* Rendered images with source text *
#####

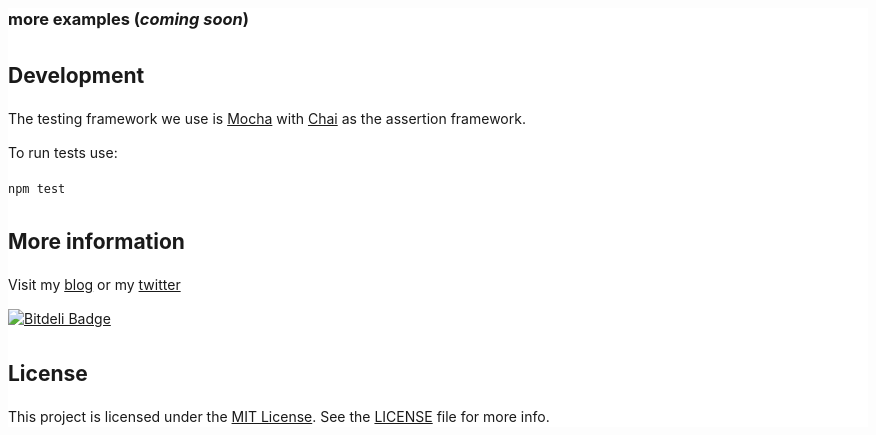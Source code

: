 ### more examples (_coming soon_)

## Development

The testing framework we use is [Mocha](https://github.com/mochajs/mocha) with [Chai](https://github.com/chaijs/chai) as the assertion framework.

To run tests use:

```shell
npm test
```

## More information

Visit my [blog](http://webservices20.blogspot.com/) or my [twitter](http://twitter.com/#!/YaronNaveh)

[![Bitdeli Badge](https://d2weczhvl823v0.cloudfront.net/yaronn/xml-crypto/trend.png)](https://bitdeli.com/free "Bitdeli Badge")

## License

This project is licensed under the [MIT License](http://opensource.org/licenses/MIT). See the [LICENSE](LICENSE) file for more info.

#####

* Problem statement *
No pictures should appear in the copy, which holds exactly the lines from the first line of the data through the line with "Visit my [blog](http://webservices20.blogspot.com/)" and nothing else.

* Answer box *
Source code

: ### more examples (_coming soon_)

## Development

The testing framework we use is [Mocha](https://github.com/mochajs/mocha) with [Chai](https://github.com/chaijs/chai) as the assertion framework.

To run tests use:

```shell
npm test
```

## More information

Visit my [blog](http://webservices20.blogspot.com/) or my [twitter](http://twitter.com/#!/YaronNaveh)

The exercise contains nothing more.